With the warmer weather and many flowers emerging, the variety of insects in our yard at Strangways is increasing dramatically.
Leaf Beetles are very plentiful. One I found climbing on the flower buds of a Red-anther Wallaby Grass.
And a very green beetle on a Golden Wattle.
And Ladybird Beetles are also around in numbers.
With the flowers out, it’s also a big time for native bees. Blue flowers are particularly favoured and a Digger’s Speedwell is certainly pulling them in. Tiny Homalictus Sweat Bees (about 3mm long) get themselves right into the flower and seem to bite on the stamens. This one wasn’t going to let go no matter how much I twisted the flower around to get a good view.

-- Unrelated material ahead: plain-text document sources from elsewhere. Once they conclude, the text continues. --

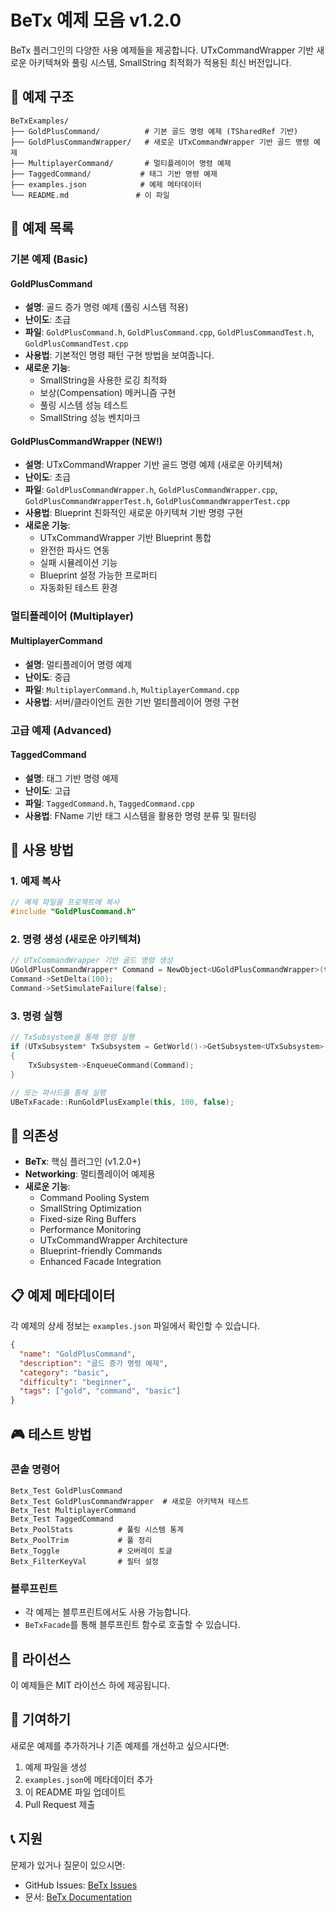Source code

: # BeTx 예제 모음 v1.2.0

BeTx 플러그인의 다양한 사용 예제들을 제공합니다. UTxCommandWrapper 기반 새로운 아키텍쳐와 풀링 시스템, SmallString 최적화가 적용된 최신 버전입니다.

## 📁 예제 구조

```
BeTxExamples/
├── GoldPlusCommand/          # 기본 골드 명령 예제 (TSharedRef 기반)
├── GoldPlusCommandWrapper/   # 새로운 UTxCommandWrapper 기반 골드 명령 예제
├── MultiplayerCommand/       # 멀티플레이어 명령 예제
├── TaggedCommand/           # 태그 기반 명령 예제
├── examples.json            # 예제 메타데이터
└── README.md               # 이 파일
```

## 🎯 예제 목록

### 기본 예제 (Basic)

#### GoldPlusCommand
- **설명**: 골드 증가 명령 예제 (풀링 시스템 적용)
- **난이도**: 초급
- **파일**: `GoldPlusCommand.h`, `GoldPlusCommand.cpp`, `GoldPlusCommandTest.h`, `GoldPlusCommandTest.cpp`
- **사용법**: 기본적인 명령 패턴 구현 방법을 보여줍니다.
- **새로운 기능**: 
  - SmallString을 사용한 로깅 최적화
  - 보상(Compensation) 메커니즘 구현
  - 풀링 시스템 성능 테스트
  - SmallString 성능 벤치마크

#### GoldPlusCommandWrapper (NEW!)
- **설명**: UTxCommandWrapper 기반 골드 명령 예제 (새로운 아키텍쳐)
- **난이도**: 초급
- **파일**: `GoldPlusCommandWrapper.h`, `GoldPlusCommandWrapper.cpp`, `GoldPlusCommandWrapperTest.h`, `GoldPlusCommandWrapperTest.cpp`
- **사용법**: Blueprint 친화적인 새로운 아키텍쳐 기반 명령 구현
- **새로운 기능**:
  - UTxCommandWrapper 기반 Blueprint 통합
  - 완전한 파사드 연동
  - 실패 시뮬레이션 기능
  - Blueprint 설정 가능한 프로퍼티
  - 자동화된 테스트 환경

### 멀티플레이어 (Multiplayer)

#### MultiplayerCommand
- **설명**: 멀티플레이어 명령 예제
- **난이도**: 중급
- **파일**: `MultiplayerCommand.h`, `MultiplayerCommand.cpp`
- **사용법**: 서버/클라이언트 권한 기반 멀티플레이어 명령 구현

### 고급 예제 (Advanced)

#### TaggedCommand
- **설명**: 태그 기반 명령 예제
- **난이도**: 고급
- **파일**: `TaggedCommand.h`, `TaggedCommand.cpp`
- **사용법**: FName 기반 태그 시스템을 활용한 명령 분류 및 필터링

## 🚀 사용 방법

### 1. 예제 복사
```cpp
// 예제 파일을 프로젝트에 복사
#include "GoldPlusCommand.h"
```

### 2. 명령 생성 (새로운 아키텍쳐)
```cpp
// UTxCommandWrapper 기반 골드 명령 생성
UGoldPlusCommandWrapper* Command = NewObject<UGoldPlusCommandWrapper>(this);
Command->SetDelta(100);
Command->SetSimulateFailure(false);
```

### 3. 명령 실행
```cpp
// TxSubsystem을 통해 명령 실행
if (UTxSubsystem* TxSubsystem = GetWorld()->GetSubsystem<UTxSubsystem>())
{
    TxSubsystem->EnqueueCommand(Command);
}

// 또는 파사드를 통해 실행
UBeTxFacade::RunGoldPlusExample(this, 100, false);
```

## 🔧 의존성

- **BeTx**: 핵심 플러그인 (v1.2.0+)
- **Networking**: 멀티플레이어 예제용
- **새로운 기능**:
  - Command Pooling System
  - SmallString Optimization
  - Fixed-size Ring Buffers
  - Performance Monitoring
  - UTxCommandWrapper Architecture
  - Blueprint-friendly Commands
  - Enhanced Facade Integration

## 📋 예제 메타데이터

각 예제의 상세 정보는 `examples.json` 파일에서 확인할 수 있습니다.

```json
{
  "name": "GoldPlusCommand",
  "description": "골드 증가 명령 예제",
  "category": "basic",
  "difficulty": "beginner",
  "tags": ["gold", "command", "basic"]
}
```

## 🎮 테스트 방법

### 콘솔 명령어
```
Betx_Test GoldPlusCommand
Betx_Test GoldPlusCommandWrapper  # 새로운 아키텍쳐 테스트
Betx_Test MultiplayerCommand
Betx_Test TaggedCommand
Betx_PoolStats          # 풀링 시스템 통계
Betx_PoolTrim           # 풀 정리
Betx_Toggle             # 오버레이 토글
Betx_FilterKeyVal       # 필터 설정
```

### 블루프린트
- 각 예제는 블루프린트에서도 사용 가능합니다.
- `BeTxFacade`를 통해 블루프린트 함수로 호출할 수 있습니다.

## 📝 라이선스

이 예제들은 MIT 라이선스 하에 제공됩니다.

## 🤝 기여하기

새로운 예제를 추가하거나 기존 예제를 개선하고 싶으시다면:

1. 예제 파일을 생성
2. `examples.json`에 메타데이터 추가
3. 이 README 파일 업데이트
4. Pull Request 제출

## 📞 지원

문제가 있거나 질문이 있으시면:
- GitHub Issues: [BeTx Issues](https://github.com/yourusername/BeTx-Plugin/issues)
- 문서: [BeTx Documentation](https://github.com/yourusername/BeTx-Plugin/docs)


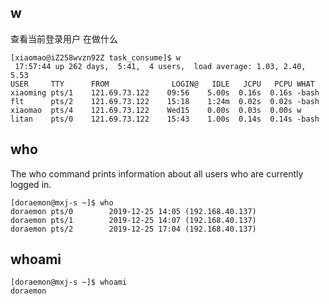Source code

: ## w 
查看当前登录用户 在做什么
```
[xiaomao@iZ258wvzn92Z task_consume]$ w
 17:57:44 up 262 days,  5:41,  4 users,  load average: 1.03, 2.40, 5.53
USER     TTY      FROM              LOGIN@   IDLE   JCPU   PCPU WHAT
xiaoming pts/1    121.69.73.122    09:56    5.00s  0.16s  0.16s -bash
flt      pts/2    121.69.73.122    15:18    1:24m  0.02s  0.02s -bash
xiaomao  pts/4    121.69.73.122    Wed15    0.00s  0.03s  0.00s w
litan    pts/0    121.69.73.122    15:43    1.00s  0.14s  0.14s -bash
```

## who
The who command prints information about all users who are currently logged in.
```
[doraemon@mxj-s ~]$ who
doraemon pts/0        2019-12-25 14:05 (192.168.40.137)
doraemon pts/1        2019-12-25 14:07 (192.168.40.137)
doraemon pts/2        2019-12-25 17:04 (192.168.40.137)
```

## whoami
```
[doraemon@mxj-s ~]$ whoami
doraemon
```
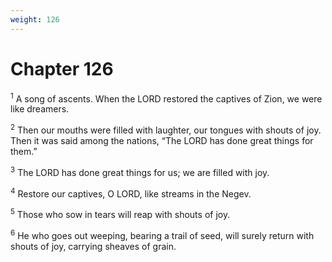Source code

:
 ```yaml
---
weight: 126
---
```


# Chapter 126

<sup>1</sup> A song of ascents. When the LORD restored the captives of Zion, we were like dreamers. 

<sup>2</sup> Then our mouths were filled with laughter, our tongues with shouts of joy. Then it was said among the nations, “The LORD has done great things for them.” 

<sup>3</sup> The LORD has done great things for us; we are filled with joy. 

<sup>4</sup> Restore our captives, O LORD, like streams in the Negev. 

<sup>5</sup> Those who sow in tears will reap with shouts of joy. 

<sup>6</sup> He who goes out weeping, bearing a trail of seed, will surely return with shouts of joy, carrying sheaves of grain.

On one of the many flowering Shiny Everlastings (Xerochrysum viscosum) I found another bee in the Lasioglossum genus of Sweat Bees- a Chilolictus . I often find that once an insect has found a flower that it really likes and starts getting stuck into the pollen, they will often sit there without regard to my very close camera and big flash diffuser. This little bee was totally immersed – literally.
This particular bee just crawled off the flower and onto my hand. It seemed quite happy on my skin, perhaps enjoying a bit of sweat, living up to its name.
Geocorid bugs, or Big-eyed Bugs are also making an appearance on grasses and flowers. This one was on the flower buds of a Red-anther Wallaby Grass.
Ants are also into flowers. Wrinkle ants (Rhytidoponera) seem very fond of the Shiny Everlastings.